Angriff auf Ölanlagen: Biden verhandelt mit Israel über Iran-Reaktion
In einer zunehmend angespannten geopolitischen Lage führt die US-Regierung Gespräche mit Israel über mögliche Angriffe auf die Ölinfrastruktur des Iran. Präsident Joe Biden bestätigte die Verhandlungen, betonte jedoch die Notwendigkeit der Verhältnismäßigkeit in den Maßnahmen. Diese Entwicklungen führten zu einem Anstieg der Ölpreise.
Hintergrund der Verhandlungen
Auf die Frage, ob er israelischen Attacken auf iranische Ölanlagen zustimmen würde, sagte Biden: "Wir führen darüber Gespräche." Der Präsident fügte hinzu, dass er diese Gespräche für notwendig halte, um eine angemessene Reaktion zu gewährleisten. Dies deutet darauf hin, dass die USA und Israel eine koordinierte Antwort auf den jüngsten iranischen Raketenangriff auf Israel planen.
Ölpreise steigen
Unmittelbar nach Bidens Äußerungen verzeichneten die internationalen Ölpreise einen deutlichen Anstieg.
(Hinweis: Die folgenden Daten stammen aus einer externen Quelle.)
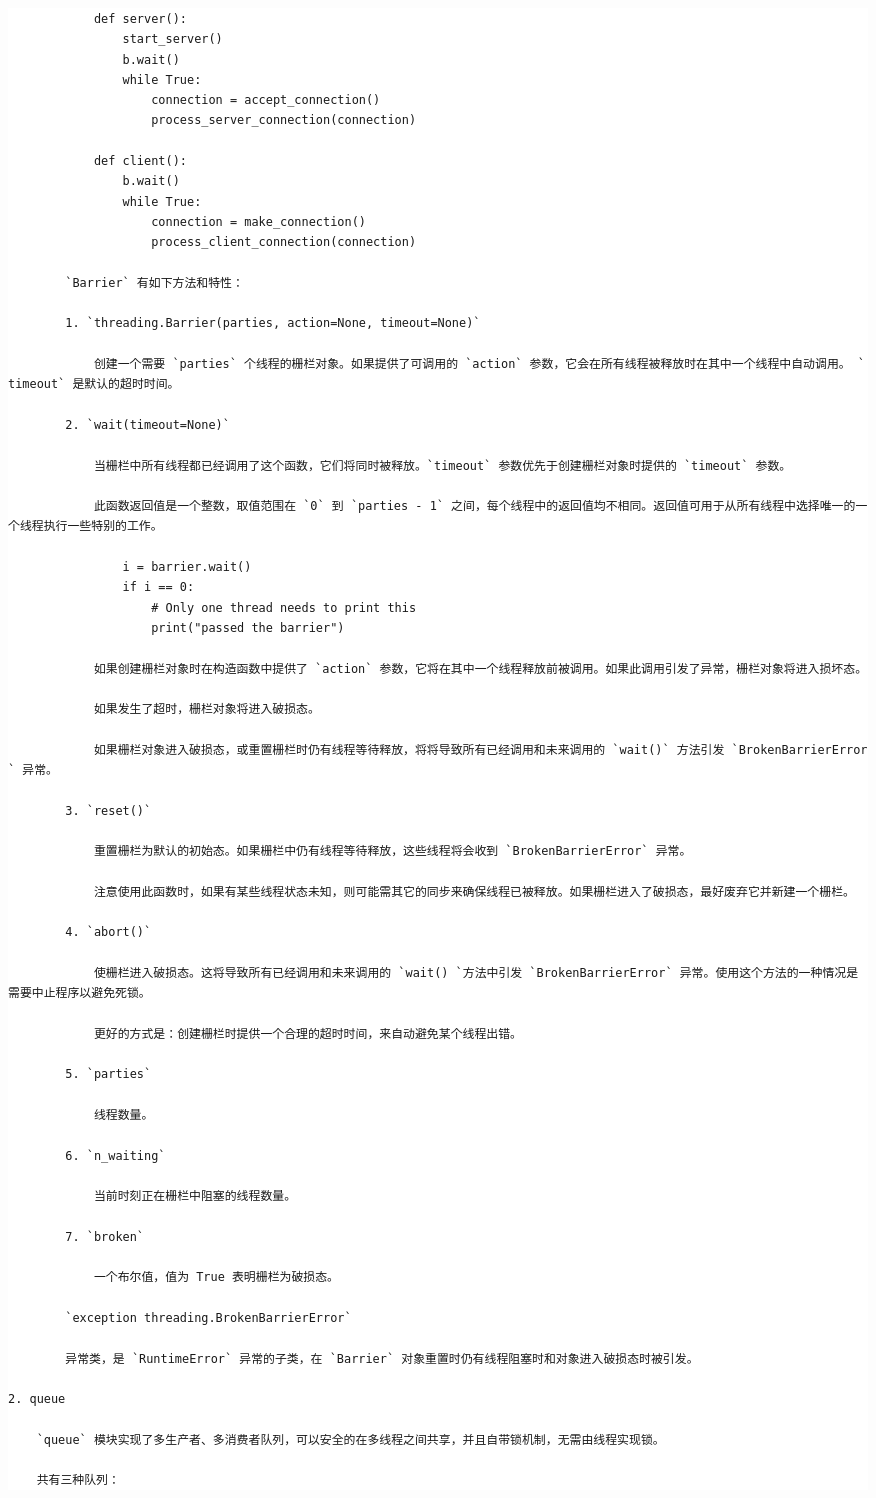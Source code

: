                 def server():
                    start_server()
                    b.wait()
                    while True:
                        connection = accept_connection()
                        process_server_connection(connection)

                def client():
                    b.wait()
                    while True:
                        connection = make_connection()
                        process_client_connection(connection)

            `Barrier` 有如下方法和特性：

            1. `threading.Barrier(parties, action=None, timeout=None)`

                创建一个需要 `parties` 个线程的栅栏对象。如果提供了可调用的 `action` 参数，它会在所有线程被释放时在其中一个线程中自动调用。 `timeout` 是默认的超时时间。

            2. `wait(timeout=None)`

                当栅栏中所有线程都已经调用了这个函数，它们将同时被释放。`timeout` 参数优先于创建栅栏对象时提供的 `timeout` 参数。

                此函数返回值是一个整数，取值范围在 `0` 到 `parties - 1` 之间，每个线程中的返回值均不相同。返回值可用于从所有线程中选择唯一的一个线程执行一些特别的工作。

                    i = barrier.wait()
                    if i == 0:
                        # Only one thread needs to print this
                        print("passed the barrier")

                如果创建栅栏对象时在构造函数中提供了 `action` 参数，它将在其中一个线程释放前被调用。如果此调用引发了异常，栅栏对象将进入损坏态。

                如果发生了超时，栅栏对象将进入破损态。

                如果栅栏对象进入破损态，或重置栅栏时仍有线程等待释放，将将导致所有已经调用和未来调用的 `wait()` 方法引发 `BrokenBarrierError` 异常。

            3. `reset()`

                重置栅栏为默认的初始态。如果栅栏中仍有线程等待释放，这些线程将会收到 `BrokenBarrierError` 异常。

                注意使用此函数时，如果有某些线程状态未知，则可能需其它的同步来确保线程已被释放。如果栅栏进入了破损态，最好废弃它并新建一个栅栏。

            4. `abort()`

                使栅栏进入破损态。这将导致所有已经调用和未来调用的 `wait() `方法中引发 `BrokenBarrierError` 异常。使用这个方法的一种情况是需要中止程序以避免死锁。

                更好的方式是：创建栅栏时提供一个合理的超时时间，来自动避免某个线程出错。

            5. `parties`

                线程数量。

            6. `n_waiting`

                当前时刻正在栅栏中阻塞的线程数量。

            7. `broken`

                一个布尔值，值为 True 表明栅栏为破损态。

            `exception threading.BrokenBarrierError`

            异常类，是 `RuntimeError` 异常的子类，在 `Barrier` 对象重置时仍有线程阻塞时和对象进入破损态时被引发。

    2. queue

        `queue` 模块实现了多生产者、多消费者队列，可以安全的在多线程之间共享，并且自带锁机制，无需由线程实现锁。

        共有三种队列：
Die Referenzsorte Brent legte um vier Prozent zu, während die US-Rohölsorte WTI um fünf Prozent stieg. Dies zeigt, wie sensibel die Märkte auf geopolitische Spannungen reagieren.
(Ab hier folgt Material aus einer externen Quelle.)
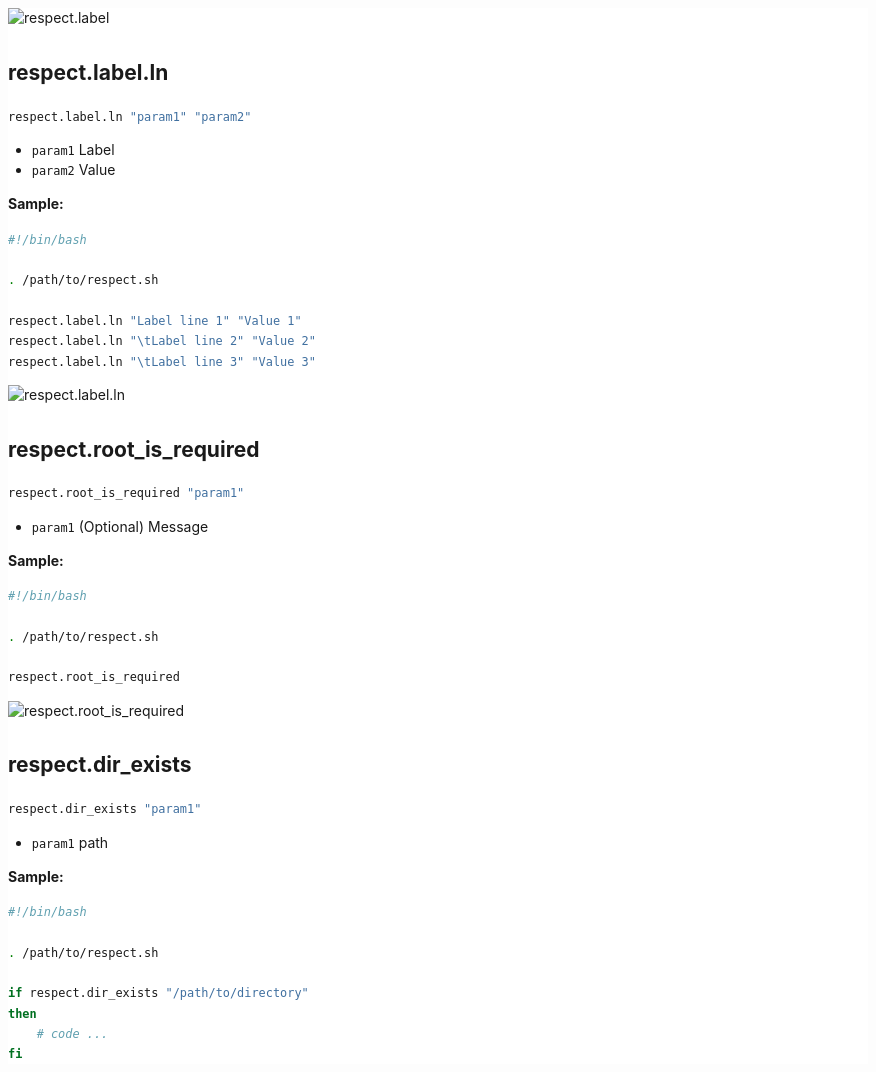 ![respect.label](https://github.com/diogocavilha/respect-shell/blob/master/screenshots/respect-label.png)

## respect.label.ln

```bash
respect.label.ln "param1" "param2"
```

- `param1` Label
- `param2` Value

**Sample:**

```bash
#!/bin/bash

. /path/to/respect.sh

respect.label.ln "Label line 1" "Value 1"
respect.label.ln "\tLabel line 2" "Value 2"
respect.label.ln "\tLabel line 3" "Value 3"
```

![respect.label.ln](https://github.com/diogocavilha/respect-shell/blob/master/screenshots/respect-label-ln.png)

## respect.root_is_required

```bash
respect.root_is_required "param1"
```

- `param1` (Optional) Message

**Sample:**

```bash
#!/bin/bash

. /path/to/respect.sh

respect.root_is_required
```

![respect.root_is_required](https://github.com/diogocavilha/respect-shell/blob/master/screenshots/respect-root-is-required.png)

## respect.dir_exists

```bash
respect.dir_exists "param1"
```

- `param1` path

**Sample:**

```bash
#!/bin/bash

. /path/to/respect.sh

if respect.dir_exists "/path/to/directory"
then
    # code ...
fi
```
Iranischer Raketenangriff und israelische Reaktion
Der Iran hatte am Dienstagabend einen massiven Raketenangriff auf Israel ausgeführt, den zweiten innerhalb von sechs Monaten. Ein Großteil der abgefeuerten Geschosse wurde abgefangen. Der israelische Regierungschef Benjamin Netanjahu kündigte daraufhin Vergeltung an und erklärte: "Wer immer uns angreift, den werden wir angreifen." Auch Armeesprecher Daniel Hagari betonte, dass Israel "Konsequenzen" ziehen werde: "Wir haben Pläne, und wir werden an dem Ort und zu der Zeit handeln, die wir bestimmen."
Spekulationen über Angriffe auf Atomanlagen
Es wird spekuliert, dass Israel auch Angriffe auf iranische Atomanlagen in Erwägung zieht. Biden stellte jedoch klar, dass die USA ein solches Vorgehen nicht unterstützen würden: "Die Antwort ist Nein. Wir werden mit den Israelis besprechen, was sie tun werden." Alle G7-Staaten seien der Meinung, dass Israel das Recht habe, auf den iranischen Angriff zu antworten, jedoch solle die Antwort verhältnismäßig sein.
Fortgesetzte Gefechte im Libanon
Derweil gehen die Gefechte zwischen Israel und der vom Iran unterstützten Hisbollah-Miliz im Libanon unvermindert weiter. Am heutigen Donnerstag tötete die israelische Armee bei einem Luftangriff im Dorf Bint Dschubail im Südlibanon nach eigenen Angaben 15 Hisbollah-Kämpfer. In dem getroffenen Gebäude seien auch Waffen gelagert gewesen.
Diese Entwicklungen zeigen einmal mehr die komplexe und explosive Situation im Nahen Osten, die nicht nur die regionale Stabilität, sondern auch die globalen Energiemärkte beeinflusst. Es bleibt abzuwarten, wie die Verhandlungen zwischen den USA und Israel weiter verlaufen und welche Maßnahmen letztlich ergriffen werden.